The public program that was scheduled to take place Wednesday, July 13, was meant to focus on how marginalized groups “do important work in their very acts of survival,” according to a panel description.
“If you are transgender, a person of color, or honestly anyone, please do not come to Kassel Germany or to Documenta 15,” Cannizzaro wrote on Instagram, adding that they and colleagues faced racist and transphobic harassment and intimidation.
On July 2, just days after Party Office and other artists held a meeting with Documenta’s management regarding safety and security issues, Cannizzaro and two others were harassed and chased by six men. Once police arrived, they reportedly accused the artists of not carrying their passports. (If you’re asked to show your passport in Germany as a traveler and you don’t have it with you, the police are allowed to escort you to wherever your passport is being kept.)
Cannizzaro claims they were handcuffed and taken into custody for an hour, and accused Documenta of doing “absolutely nothing to keep us safe or even warn the public and artists that they are in danger here.”
“Documenta 15 has endangered me and hundreds of others that they invited to this neo-Nazi city,” the artist claimed. “I never thought I would be leaving with this degree of trauma, repulsion, outrage, and fear for my friends and collaborators who remain here.”
“We right now don’t feel safe enough,” a member of Party Office told Artnet News on the condition of anonymity.
Contacted for comment, a Documenta spokesperson said it took the incident “extremely seriously.”
“We are in contact with the artists involved from Party Office and the responsible local authorities in order to clarify the circumstances of the incident,” the spokesperson said, declining further comment.
Artnet News has reached out to the local police for comments.
Yet the Party Office member contacted by Artnet News said that wasn’t enough. “They are only taking responsibility of our artworks,” they said. “The institution has to take accountability for the person and their physical safety, and respect them.”
Billed as an “anti-caste, anti-racist, trans feminist art and social space,” Party Office was founded in 2020 by artist-curator Vidisha-Fadescha. It was invited to take part in Documenta under the curatorship of Indonesian artist collective Ruangrupa.

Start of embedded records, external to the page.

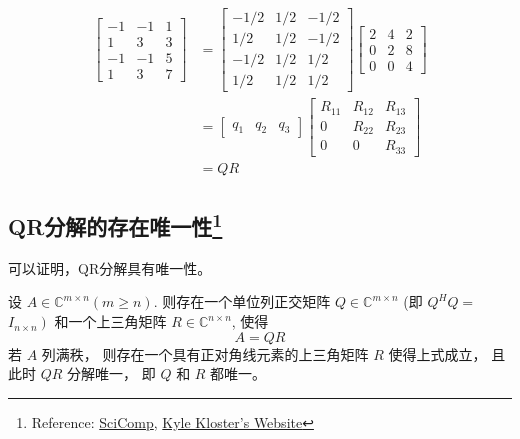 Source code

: \begin{example}
    \begin{equation}
\begin{aligned}
\left[\begin{array}{rrr}
-1 & -1 & 1 \\
1 & 3 & 3 \\
-1 & -1 & 5 \\
1 & 3 & 7
\end{array}\right] &=\left[\begin{array}{rrr}
-1 / 2 & 1 / 2 & -1 / 2 \\
1 / 2 & 1 / 2 & -1 / 2 \\
-1 / 2 & 1 / 2 & 1 / 2 \\
1 / 2 & 1 / 2 & 1 / 2
\end{array}\right]\left[\begin{array}{rrr}
2 & 4 & 2 \\
0 & 2 & 8 \\
0 & 0 & 4
\end{array}\right] \\
&=\left[\begin{array}{lll}
q_{1} & q_{2} & q_{3}
\end{array}\right]\left[\begin{array}{ccc}
R_{11} & R_{12} & R_{13} \\
0 & R_{22} & R_{23} \\
0 & 0 & R_{33}
\end{array}\right] \\
&=Q R
\end{aligned}
\end{equation}
\end{example}

\subsection[QR分解的存在唯一性]{QR分解的存在唯一性\footnote{Reference: \href{http://math.ecnu.edu.cn/~jypan/Teaching/SciComp/}{SciComp}, \href{https://www.math.purdue.edu/~kkloste/cs515fa14/qr-uniqueness.pdf}{Kyle Kloster's Website}}}

可以证明，QR分解具有唯一性。


\begin{theorem}

    设 $A \in \mathbb{C}^{m \times n}(m \geq n)$. 则存在一个单位列正交矩阵 $Q \in \mathbb{C}^{m \times n}$ (即 $Q^{H} Q=$ $\left.I_{n \times n}\right)$ 和一个上三角矩阵 $R \in \mathbb{C}^{n \times n}$, 使得
\begin{equation}
A=Q R
\end{equation}
若 $A$ 列满秩， 则存在一个具有正对角线元素的上三角矩阵 $R$ 使得上式成立， 且此时 $Q R$ 分解唯一， 即 $Q$ 和 $R$ 都唯一。
\end{theorem}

As part of the show, Party Office staged an exhibition in Kassel featuring a video installation by Vidisha-Fadescha. The Party Office founder, together with curator Shauank Mahbubani, also put together a presentation titled Queer Time: Kinships & Architectures that involves a dungeon and kink elements. The venue for that exhibition is the same one used by Palestinian collective The Question of Funding, and which was vandalized in May.
Since then, Party Office installed a controversial door policy banning “white cis men” from entering.

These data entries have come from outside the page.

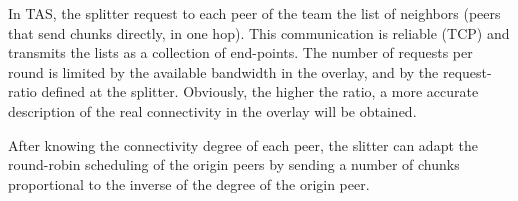 
\label{sec:TAS}

In TAS, the splitter request to each peer of the team the list of
neighbors (peers that send chunks directly, in one hop). This
communication is reliable (TCP) and transmits the lists as a
collection of end-points. The number of requests per round is limited
by the available bandwidth in the overlay, and by the request-ratio
defined at the splitter. Obviously, the higher the ratio, a more
accurate description of the real connectivity in the overlay will be
obtained.


After knowing the connectivity degree of each peer, the slitter can
adapt the round-robin scheduling of the origin peers by sending a
number of chunks proportional to the inverse of the degree of the
origin peer.


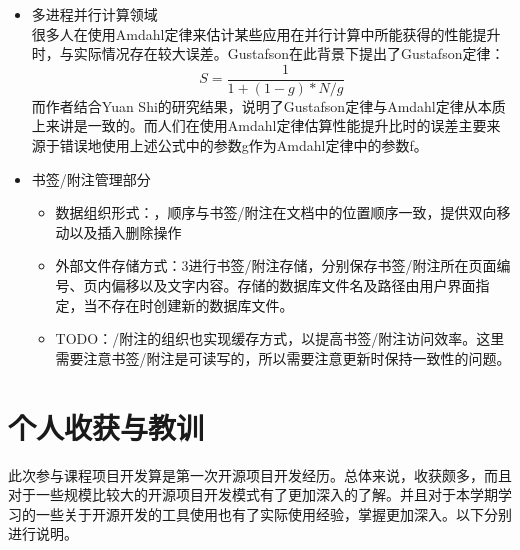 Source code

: \documentclass[a4paper,12pt]{article}
\begin{document}
\begin{CJK*}{UTF8}{song}
	\begin{itemize}
		\item{{多进程并行计算领域}\\很多人在使用Amdahl定律来估计某些应用在并行计算中所能获得的性能提升时，与实际情况存在较大误差。Gustafson在此背景下提出了Gustafson定律：\begin{displaymath}S=\frac{1}{1+(1-g)*N/g}\end{displaymath}而作者结合Yuan Shi的研究结果，说明了Gustafson定律与Amdahl定律从本质上来讲是一致的。而人们在使用Amdahl定律估算性能提升比时的误差主要来源于错误地使用上述公式中的参数g作为Amdahl定律中的参数f。}
		\item{{书签/附注管理部分}}
			\begin{itemize}
				\item{数据组织形式：，顺序与书签/附注在文档中的位置顺序一致，提供双向移动以及插入删除操作}
				\item{外部文件存储方式：3进行书签/附注存储，分别保存书签/附注所在页面编号、页内偏移以及文字内容。存储的数据库文件名及路径由用户界面指定，当不存在时创建新的数据库文件。}
				\item{TODO：/附注的组织也实现缓存方式，以提高书签/附注访问效率。这里需要注意书签/附注是可读写的，所以需要注意更新时保持一致性的问题。}
			\end{itemize}
	\end{itemize}

	\section{\large{个人收获与教训}}
	此次参与课程项目开发算是第一次开源项目开发经历。总体来说，收获颇多，而且对于一些规模比较大的开源项目开发模式有了更加深入的了解。并且对于本学期学习的一些关于开源开发的工具使用也有了实际使用经验，掌握更加深入。以下分别进行说明。


\end{CJK*}
\end{document}
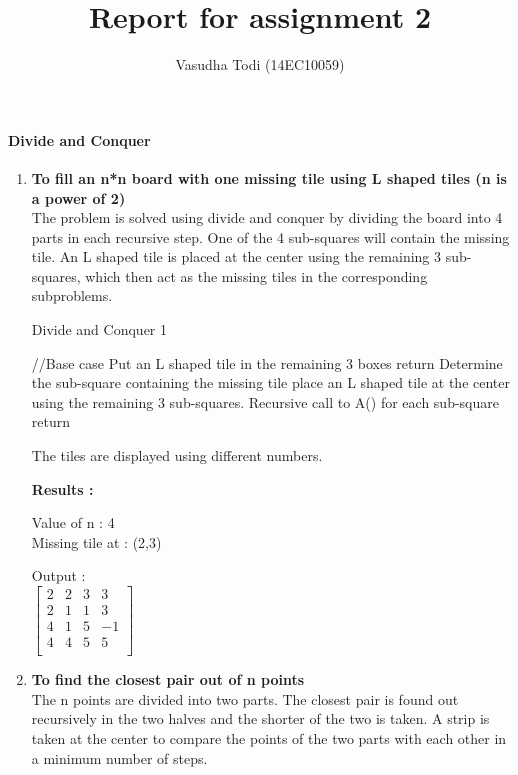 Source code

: \documentclass[a4paper,11pt]{article}
\title{Report for assignment 2}
\author{Vasudha Todi (14EC10059)}
\begin{document}
\maketitle

\paragraph{Divide and Conquer}
\begin{enumerate}
 \item \textbf{To fill an n*n board with one missing tile using L shaped tiles (n is a power of 2)}\\
The problem is solved using divide and conquer by dividing the board into 4 parts in each recursive step. One of the 4 sub-squares will contain the missing tile. An L shaped tile is placed at the center using the remaining 3 sub-squares, which then act as the missing tiles in the corresponding subproblems.

  \begin{algorithm}
    \caption{Divide and Conquer 1}
    \begin{algorithmic}[1]
                             //Base case
        \State Put an L shaped tile in the remaining 3 boxes 
        \State return
    \EndIf
    \State Determine the sub-square containing the missing tile
    \State place an L shaped tile at the center using the remaining 3 sub-squares.
    \State Recursive call to A() for each sub-square
    \State return
    \end{algorithmic}
  \end{algorithm}
  
 The tiles are displayed using different numbers.
 
 \textbf{Results :}
 
 Value of n : 4\\
 Missing tile at : (2,3)
 
 Output :\\
 \(
 \left[
 \begin{array}{cccc}
 2 & 2 & 3 & 3\\
 2 & 1 & 1 & 3\\
 4 & 1 & 5 & -1\\
 4 & 4 & 5 & 5\\
 \end{array}
 \right]
 \)
 \item \textbf{To find the closest pair out of n points}\\
The n points are divided into two parts. The closest pair is found out recursively in the two halves and the shorter of the two is taken. A strip is taken at the center to compare the points of the two parts with each other in a minimum number of steps.


\end{enumerate}
\end{document}
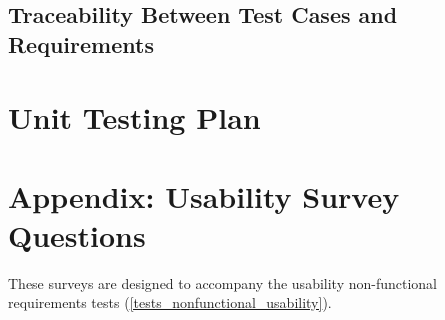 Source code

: \documentclass[12pt, titlepage]{article}
\begin{document}
%
%
%	
%	
%	
%	
%	
%	
%	
%
%
%	
%	
%	
%	
%	
%	
%	
%	
%	
%	
%	
%	
%	

\subsection{Traceability Between Test Cases and Requirements}

				
\section{Unit Testing Plan}
		

%

%

\newpage

\section{Appendix: Usability Survey Questions}
These surveys are designed to accompany the usability non-functional 
requirements tests (\ref{tests_nonfunctional_usability}).
\end{document}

“People were continuously unsafe in that space,” the Party Office member said.
A group of local BIPOC urged the show’s management to act.
“We call on members of the curatorial team, especially those who are coming from the Global South, to engage with the local historical settings, the political actors, and their communities better, to protect themselves from aggressive, patronizing, white attitudes of censorship and silencing,” the group said. “White institutions will not protect you.”
For now, Party Office will maintain its exhibition, but wants to transfer the public program outside Kassel. Some events will take place in Berlin in early August, while others will become virtual. Further details are yet to be announced.
Controversies and scandals have been swirling around this year’s Documenta, particularly after an antisemitic artwork by the Indonesian collective Taring Padi titled People’s Justice (2002) was taken down.
Artist Hito Steyerl subsequently removed her work from the show, saying she had “no faith” in Documenta’s management. Meron Mendel, the director of the Anne Frank Educational Institute, also stepped down from his role as a consultant.